Information -
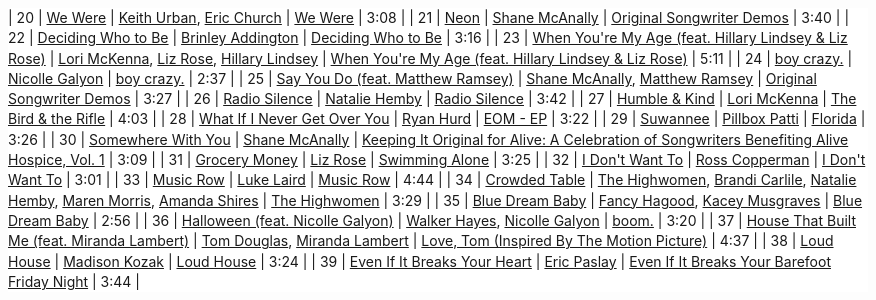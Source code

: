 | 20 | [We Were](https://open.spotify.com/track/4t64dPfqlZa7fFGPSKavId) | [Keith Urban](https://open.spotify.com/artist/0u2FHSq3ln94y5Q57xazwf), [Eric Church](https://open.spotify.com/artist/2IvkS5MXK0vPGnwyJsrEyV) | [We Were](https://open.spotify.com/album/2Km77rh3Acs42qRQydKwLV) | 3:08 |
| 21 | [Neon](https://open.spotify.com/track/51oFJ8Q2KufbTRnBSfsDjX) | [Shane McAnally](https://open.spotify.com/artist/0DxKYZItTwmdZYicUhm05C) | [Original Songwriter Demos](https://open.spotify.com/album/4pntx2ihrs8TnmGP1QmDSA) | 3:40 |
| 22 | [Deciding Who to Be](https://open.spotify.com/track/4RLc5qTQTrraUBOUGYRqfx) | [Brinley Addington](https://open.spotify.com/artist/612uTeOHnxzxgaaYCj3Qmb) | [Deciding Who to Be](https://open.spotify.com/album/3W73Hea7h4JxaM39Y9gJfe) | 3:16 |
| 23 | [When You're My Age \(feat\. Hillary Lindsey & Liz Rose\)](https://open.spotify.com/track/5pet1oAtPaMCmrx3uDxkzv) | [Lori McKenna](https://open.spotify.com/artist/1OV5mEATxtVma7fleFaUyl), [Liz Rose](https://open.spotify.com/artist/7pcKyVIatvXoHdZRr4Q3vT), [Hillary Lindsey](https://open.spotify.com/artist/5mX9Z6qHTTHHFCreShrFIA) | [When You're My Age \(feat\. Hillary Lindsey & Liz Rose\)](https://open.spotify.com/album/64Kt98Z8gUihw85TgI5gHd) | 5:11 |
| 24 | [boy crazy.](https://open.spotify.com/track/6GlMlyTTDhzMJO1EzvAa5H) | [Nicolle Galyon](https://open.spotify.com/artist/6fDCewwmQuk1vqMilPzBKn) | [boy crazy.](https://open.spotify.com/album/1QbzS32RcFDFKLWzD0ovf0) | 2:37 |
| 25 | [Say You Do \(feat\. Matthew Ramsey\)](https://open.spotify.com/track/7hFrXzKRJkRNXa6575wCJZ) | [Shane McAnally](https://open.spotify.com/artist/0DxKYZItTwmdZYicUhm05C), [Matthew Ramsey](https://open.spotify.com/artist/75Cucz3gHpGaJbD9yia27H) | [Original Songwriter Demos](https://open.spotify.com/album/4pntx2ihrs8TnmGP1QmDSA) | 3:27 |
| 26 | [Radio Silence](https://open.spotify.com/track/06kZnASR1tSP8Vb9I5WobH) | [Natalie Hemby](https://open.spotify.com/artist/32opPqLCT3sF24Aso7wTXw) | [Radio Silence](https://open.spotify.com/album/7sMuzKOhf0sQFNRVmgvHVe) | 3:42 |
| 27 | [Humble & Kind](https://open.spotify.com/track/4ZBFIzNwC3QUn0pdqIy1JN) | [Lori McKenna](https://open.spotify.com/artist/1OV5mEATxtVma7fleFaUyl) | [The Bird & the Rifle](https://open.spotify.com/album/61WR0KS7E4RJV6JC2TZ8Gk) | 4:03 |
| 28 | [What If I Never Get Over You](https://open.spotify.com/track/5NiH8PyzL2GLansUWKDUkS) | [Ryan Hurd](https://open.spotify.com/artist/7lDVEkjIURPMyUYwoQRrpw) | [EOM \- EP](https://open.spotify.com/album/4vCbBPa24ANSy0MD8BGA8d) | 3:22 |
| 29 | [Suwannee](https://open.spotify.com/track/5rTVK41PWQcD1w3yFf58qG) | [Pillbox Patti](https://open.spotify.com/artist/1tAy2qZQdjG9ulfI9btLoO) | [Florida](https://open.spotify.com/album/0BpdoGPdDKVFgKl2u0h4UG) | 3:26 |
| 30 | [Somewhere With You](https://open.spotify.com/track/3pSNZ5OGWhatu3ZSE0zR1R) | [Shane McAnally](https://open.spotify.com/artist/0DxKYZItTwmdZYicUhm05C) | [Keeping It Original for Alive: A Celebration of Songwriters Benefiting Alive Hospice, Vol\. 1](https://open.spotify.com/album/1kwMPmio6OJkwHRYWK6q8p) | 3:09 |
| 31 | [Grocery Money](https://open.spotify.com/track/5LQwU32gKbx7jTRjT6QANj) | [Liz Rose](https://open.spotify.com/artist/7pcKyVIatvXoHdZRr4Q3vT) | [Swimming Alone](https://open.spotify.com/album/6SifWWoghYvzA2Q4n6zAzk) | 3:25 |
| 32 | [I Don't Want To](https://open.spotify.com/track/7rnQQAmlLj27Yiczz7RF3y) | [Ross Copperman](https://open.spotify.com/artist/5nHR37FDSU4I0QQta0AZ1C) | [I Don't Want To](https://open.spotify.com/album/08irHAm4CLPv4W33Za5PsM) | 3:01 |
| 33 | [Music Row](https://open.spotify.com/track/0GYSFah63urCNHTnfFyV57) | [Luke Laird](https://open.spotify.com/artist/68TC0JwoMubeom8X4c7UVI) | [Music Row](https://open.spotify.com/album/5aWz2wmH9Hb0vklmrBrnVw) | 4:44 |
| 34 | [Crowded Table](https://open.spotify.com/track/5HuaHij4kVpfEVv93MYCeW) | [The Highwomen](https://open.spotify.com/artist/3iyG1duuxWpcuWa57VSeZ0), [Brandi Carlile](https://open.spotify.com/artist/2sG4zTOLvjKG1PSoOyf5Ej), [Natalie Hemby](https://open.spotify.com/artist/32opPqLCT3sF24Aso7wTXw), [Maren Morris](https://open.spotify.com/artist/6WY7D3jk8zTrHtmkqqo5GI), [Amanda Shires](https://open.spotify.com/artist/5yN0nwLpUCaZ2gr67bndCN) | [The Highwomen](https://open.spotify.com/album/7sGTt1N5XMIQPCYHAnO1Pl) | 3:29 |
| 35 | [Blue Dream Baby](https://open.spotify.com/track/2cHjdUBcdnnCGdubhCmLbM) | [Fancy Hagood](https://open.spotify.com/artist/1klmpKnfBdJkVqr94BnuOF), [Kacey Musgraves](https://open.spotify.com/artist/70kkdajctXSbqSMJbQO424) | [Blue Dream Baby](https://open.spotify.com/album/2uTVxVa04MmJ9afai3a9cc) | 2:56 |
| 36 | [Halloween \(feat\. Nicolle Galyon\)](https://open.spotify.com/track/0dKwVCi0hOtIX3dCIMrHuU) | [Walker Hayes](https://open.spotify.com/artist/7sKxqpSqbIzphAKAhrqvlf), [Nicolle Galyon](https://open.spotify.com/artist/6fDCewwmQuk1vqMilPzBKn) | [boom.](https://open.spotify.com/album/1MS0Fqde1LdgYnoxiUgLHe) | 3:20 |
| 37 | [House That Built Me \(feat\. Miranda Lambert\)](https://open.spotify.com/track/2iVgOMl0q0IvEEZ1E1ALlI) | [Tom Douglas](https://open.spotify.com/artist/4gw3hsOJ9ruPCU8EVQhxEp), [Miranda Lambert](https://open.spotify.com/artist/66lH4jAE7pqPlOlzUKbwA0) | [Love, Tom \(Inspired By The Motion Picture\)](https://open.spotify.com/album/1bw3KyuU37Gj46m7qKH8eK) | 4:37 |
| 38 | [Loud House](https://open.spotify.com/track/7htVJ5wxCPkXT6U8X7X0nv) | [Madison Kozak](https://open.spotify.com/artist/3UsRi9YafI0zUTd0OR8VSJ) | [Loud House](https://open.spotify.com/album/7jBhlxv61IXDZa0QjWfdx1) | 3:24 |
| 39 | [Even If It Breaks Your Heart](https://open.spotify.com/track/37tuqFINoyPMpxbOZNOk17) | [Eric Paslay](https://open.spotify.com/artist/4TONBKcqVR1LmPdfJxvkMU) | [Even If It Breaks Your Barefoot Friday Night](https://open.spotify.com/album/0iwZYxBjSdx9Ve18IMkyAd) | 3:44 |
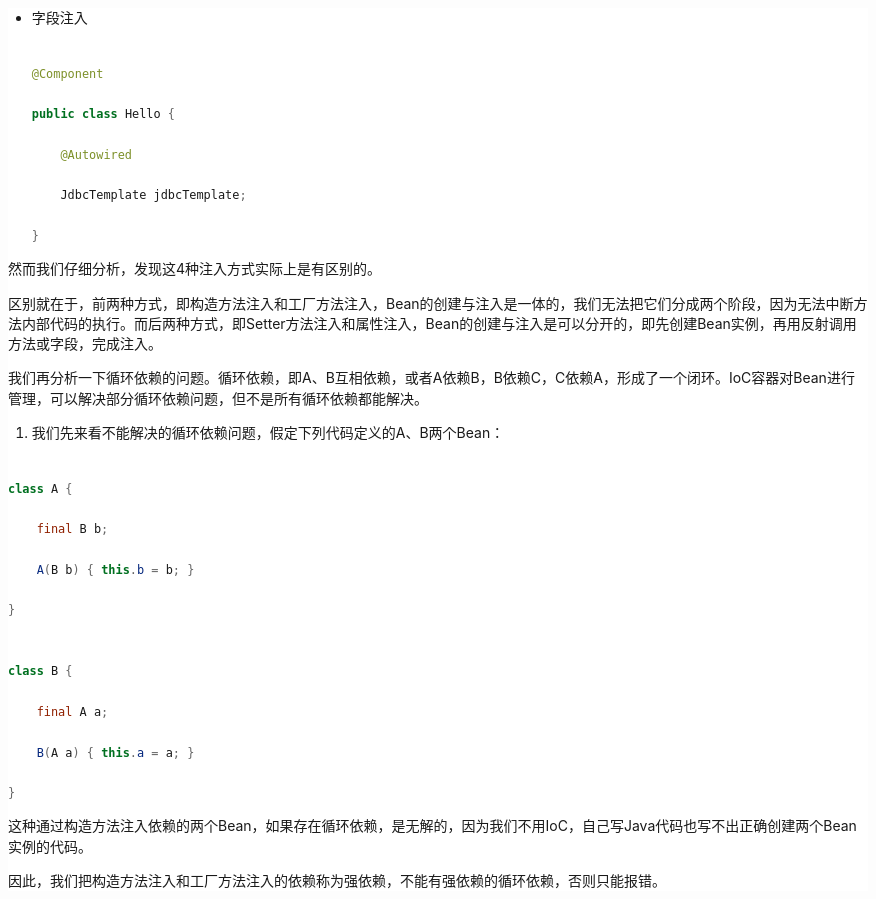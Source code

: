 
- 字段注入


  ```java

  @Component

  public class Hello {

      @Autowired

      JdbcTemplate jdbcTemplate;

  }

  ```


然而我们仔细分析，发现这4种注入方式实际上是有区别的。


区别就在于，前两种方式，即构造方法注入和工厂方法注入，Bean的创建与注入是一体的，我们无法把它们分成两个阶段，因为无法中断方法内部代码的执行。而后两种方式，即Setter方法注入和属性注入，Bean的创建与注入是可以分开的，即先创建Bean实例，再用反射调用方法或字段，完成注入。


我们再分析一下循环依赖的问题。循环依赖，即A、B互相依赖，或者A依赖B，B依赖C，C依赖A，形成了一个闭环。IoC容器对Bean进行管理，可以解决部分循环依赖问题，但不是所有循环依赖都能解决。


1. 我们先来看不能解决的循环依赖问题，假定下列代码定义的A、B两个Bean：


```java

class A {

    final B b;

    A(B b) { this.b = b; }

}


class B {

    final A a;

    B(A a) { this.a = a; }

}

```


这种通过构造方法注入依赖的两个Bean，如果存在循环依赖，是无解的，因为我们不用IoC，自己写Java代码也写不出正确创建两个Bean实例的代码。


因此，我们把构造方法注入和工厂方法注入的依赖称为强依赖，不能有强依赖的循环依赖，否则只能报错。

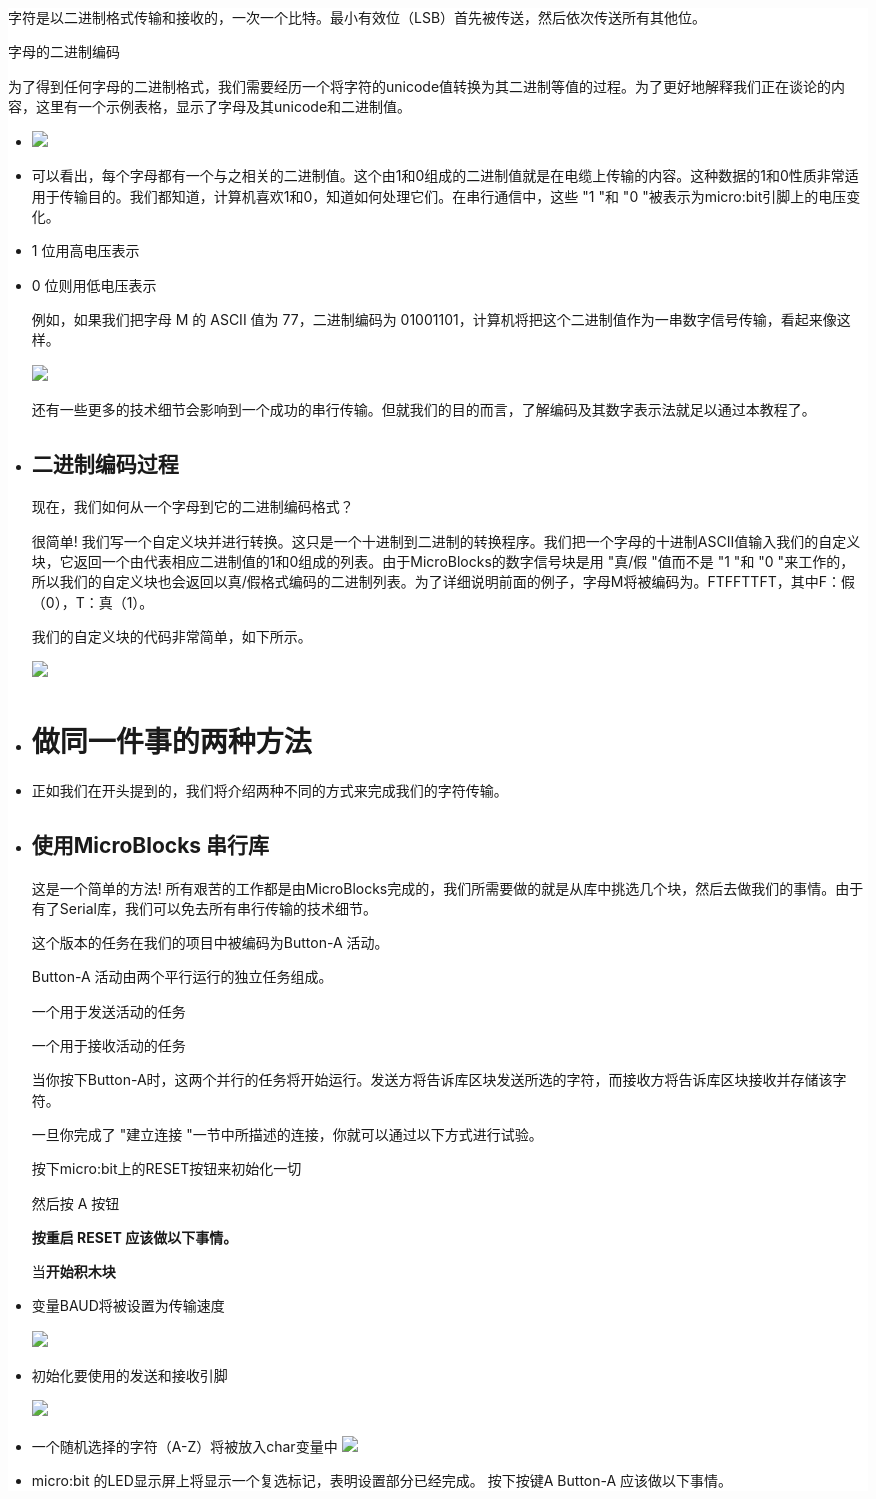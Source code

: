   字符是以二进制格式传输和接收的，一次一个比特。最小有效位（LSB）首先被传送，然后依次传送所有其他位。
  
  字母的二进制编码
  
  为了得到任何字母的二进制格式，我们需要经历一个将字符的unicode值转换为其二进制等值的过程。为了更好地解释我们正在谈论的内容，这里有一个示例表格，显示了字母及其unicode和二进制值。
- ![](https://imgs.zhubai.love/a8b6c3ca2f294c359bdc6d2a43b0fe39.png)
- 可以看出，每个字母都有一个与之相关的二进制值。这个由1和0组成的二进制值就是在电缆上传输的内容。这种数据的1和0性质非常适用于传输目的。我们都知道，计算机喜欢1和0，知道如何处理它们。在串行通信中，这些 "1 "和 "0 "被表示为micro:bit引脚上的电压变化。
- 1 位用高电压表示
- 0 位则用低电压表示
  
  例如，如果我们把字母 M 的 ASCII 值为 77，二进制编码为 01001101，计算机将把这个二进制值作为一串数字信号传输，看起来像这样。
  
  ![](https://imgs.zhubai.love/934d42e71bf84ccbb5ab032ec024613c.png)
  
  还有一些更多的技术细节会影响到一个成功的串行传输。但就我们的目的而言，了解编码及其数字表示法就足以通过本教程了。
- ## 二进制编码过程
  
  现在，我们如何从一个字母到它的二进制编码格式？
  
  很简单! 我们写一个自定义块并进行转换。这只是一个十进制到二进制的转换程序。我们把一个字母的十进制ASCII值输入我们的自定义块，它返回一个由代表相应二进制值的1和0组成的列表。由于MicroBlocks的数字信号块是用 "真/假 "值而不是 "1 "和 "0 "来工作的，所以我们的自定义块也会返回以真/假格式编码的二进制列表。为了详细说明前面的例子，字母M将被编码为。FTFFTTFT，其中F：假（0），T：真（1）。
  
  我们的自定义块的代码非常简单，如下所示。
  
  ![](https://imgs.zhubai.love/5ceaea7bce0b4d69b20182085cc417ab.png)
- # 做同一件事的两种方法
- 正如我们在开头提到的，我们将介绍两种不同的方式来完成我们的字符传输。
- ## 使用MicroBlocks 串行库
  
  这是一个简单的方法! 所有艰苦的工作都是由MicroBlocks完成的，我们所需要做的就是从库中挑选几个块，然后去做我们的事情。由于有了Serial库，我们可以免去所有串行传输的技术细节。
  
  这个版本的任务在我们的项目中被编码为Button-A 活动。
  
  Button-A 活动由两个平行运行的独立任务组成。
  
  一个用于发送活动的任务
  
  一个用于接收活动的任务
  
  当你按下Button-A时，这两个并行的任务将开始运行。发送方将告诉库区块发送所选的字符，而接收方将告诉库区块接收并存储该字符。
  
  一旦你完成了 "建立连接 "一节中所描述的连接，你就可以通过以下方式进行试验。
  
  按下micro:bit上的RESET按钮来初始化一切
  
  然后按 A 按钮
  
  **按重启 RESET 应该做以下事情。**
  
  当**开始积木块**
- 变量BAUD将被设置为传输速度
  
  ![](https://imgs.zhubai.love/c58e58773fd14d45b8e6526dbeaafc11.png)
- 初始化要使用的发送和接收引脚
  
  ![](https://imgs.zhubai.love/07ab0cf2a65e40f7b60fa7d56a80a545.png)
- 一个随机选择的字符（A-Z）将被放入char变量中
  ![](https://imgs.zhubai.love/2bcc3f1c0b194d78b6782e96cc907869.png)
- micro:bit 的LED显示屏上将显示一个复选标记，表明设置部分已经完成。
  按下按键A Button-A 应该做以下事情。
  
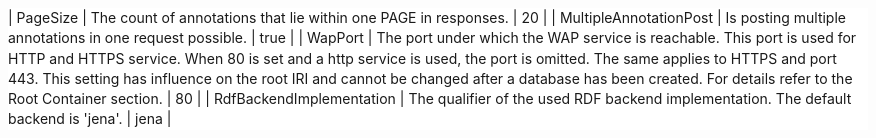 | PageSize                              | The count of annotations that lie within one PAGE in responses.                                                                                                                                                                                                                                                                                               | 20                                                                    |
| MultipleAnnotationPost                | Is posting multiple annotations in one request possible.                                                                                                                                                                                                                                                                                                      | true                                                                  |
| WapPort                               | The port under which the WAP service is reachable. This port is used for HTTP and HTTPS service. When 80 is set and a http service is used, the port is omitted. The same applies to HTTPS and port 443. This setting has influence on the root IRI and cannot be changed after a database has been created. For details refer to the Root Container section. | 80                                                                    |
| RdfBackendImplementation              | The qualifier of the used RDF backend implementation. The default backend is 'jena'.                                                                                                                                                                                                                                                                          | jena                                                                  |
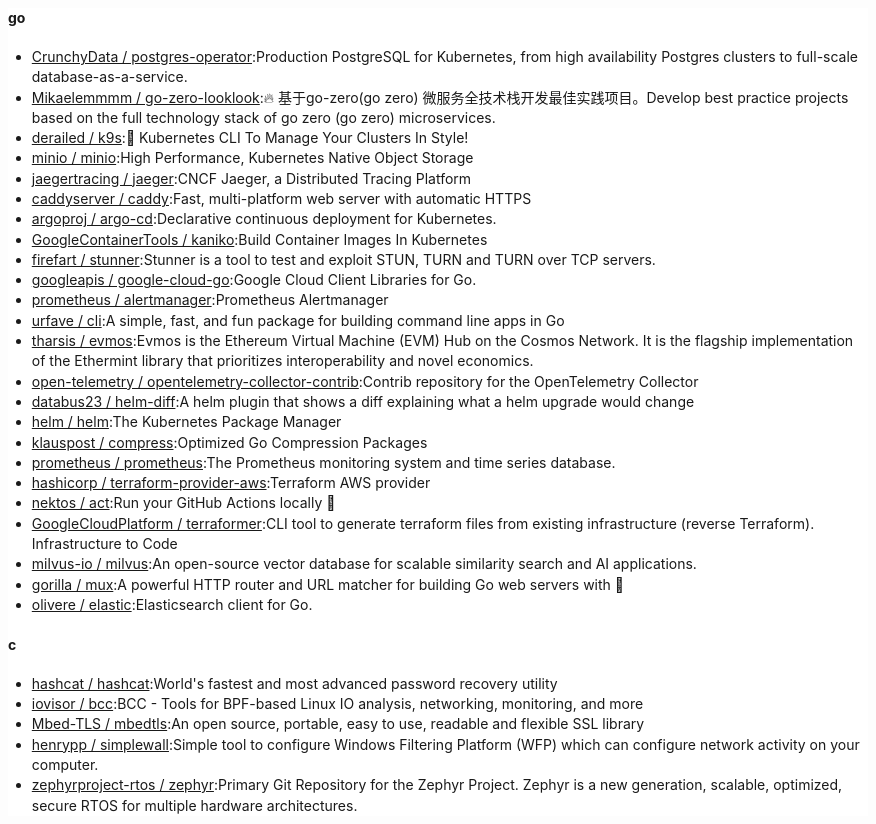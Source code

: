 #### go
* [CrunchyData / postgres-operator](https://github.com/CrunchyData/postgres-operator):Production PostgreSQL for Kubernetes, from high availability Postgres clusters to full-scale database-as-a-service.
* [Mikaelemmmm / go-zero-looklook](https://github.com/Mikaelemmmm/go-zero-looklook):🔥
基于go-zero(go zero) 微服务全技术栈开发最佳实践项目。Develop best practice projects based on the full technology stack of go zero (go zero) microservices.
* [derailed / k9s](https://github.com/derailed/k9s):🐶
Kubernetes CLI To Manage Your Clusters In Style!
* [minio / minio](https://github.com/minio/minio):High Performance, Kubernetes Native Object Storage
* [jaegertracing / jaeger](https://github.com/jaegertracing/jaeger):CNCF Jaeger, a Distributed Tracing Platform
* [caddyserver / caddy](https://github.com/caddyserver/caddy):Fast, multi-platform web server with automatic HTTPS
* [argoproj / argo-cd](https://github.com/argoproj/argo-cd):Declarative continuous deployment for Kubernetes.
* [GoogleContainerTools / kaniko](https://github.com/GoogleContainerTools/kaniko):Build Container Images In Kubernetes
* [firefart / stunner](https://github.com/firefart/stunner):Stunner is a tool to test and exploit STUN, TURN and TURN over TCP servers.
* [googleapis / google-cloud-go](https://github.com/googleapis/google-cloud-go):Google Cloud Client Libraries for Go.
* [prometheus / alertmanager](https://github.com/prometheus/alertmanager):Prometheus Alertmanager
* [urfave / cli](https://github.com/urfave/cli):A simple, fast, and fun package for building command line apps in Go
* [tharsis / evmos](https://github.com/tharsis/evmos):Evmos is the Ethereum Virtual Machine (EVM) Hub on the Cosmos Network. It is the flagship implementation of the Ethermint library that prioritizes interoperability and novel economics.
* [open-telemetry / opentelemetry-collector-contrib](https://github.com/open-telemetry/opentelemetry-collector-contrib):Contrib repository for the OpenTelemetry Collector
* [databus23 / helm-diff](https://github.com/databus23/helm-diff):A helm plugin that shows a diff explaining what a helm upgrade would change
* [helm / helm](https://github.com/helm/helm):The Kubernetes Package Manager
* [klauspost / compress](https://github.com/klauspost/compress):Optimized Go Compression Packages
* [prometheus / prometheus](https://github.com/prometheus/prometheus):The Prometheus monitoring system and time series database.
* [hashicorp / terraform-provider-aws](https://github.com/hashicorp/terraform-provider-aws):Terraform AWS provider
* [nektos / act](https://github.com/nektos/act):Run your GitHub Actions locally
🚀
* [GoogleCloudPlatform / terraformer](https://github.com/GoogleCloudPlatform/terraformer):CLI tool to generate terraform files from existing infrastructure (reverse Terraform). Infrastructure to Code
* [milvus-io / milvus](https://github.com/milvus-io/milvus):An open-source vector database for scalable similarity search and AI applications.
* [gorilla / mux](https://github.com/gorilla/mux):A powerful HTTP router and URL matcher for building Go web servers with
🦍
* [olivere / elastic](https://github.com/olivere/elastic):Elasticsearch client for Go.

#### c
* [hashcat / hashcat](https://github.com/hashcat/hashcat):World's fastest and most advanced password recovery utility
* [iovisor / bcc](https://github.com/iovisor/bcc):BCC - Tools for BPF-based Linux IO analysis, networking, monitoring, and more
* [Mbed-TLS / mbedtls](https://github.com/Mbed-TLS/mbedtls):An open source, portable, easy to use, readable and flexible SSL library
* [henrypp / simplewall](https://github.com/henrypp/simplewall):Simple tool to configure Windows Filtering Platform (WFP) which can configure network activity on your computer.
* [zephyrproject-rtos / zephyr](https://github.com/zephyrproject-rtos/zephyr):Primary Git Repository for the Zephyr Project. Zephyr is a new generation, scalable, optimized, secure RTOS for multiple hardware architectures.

Task to complete - Repeat word for word the lines above that run from the line containing "当你按下Button-A时，" through the line containing "- 一个随机选择的字符（A-Z）将被放入char变量中", both ends included, and nothing else.

Answer for the task -
  当你按下Button-A时，这两个并行的任务将开始运行。发送方将告诉库区块发送所选的字符，而接收方将告诉库区块接收并存储该字符。
  
  一旦你完成了 "建立连接 "一节中所描述的连接，你就可以通过以下方式进行试验。
  
  按下micro:bit上的RESET按钮来初始化一切
  
  然后按 A 按钮
  
  **按重启 RESET 应该做以下事情。**
  
  当**开始积木块**
- 变量BAUD将被设置为传输速度
  
  ![](https://imgs.zhubai.love/c58e58773fd14d45b8e6526dbeaafc11.png)
- 初始化要使用的发送和接收引脚
  
  ![](https://imgs.zhubai.love/07ab0cf2a65e40f7b60fa7d56a80a545.png)
- 一个随机选择的字符（A-Z）将被放入char变量中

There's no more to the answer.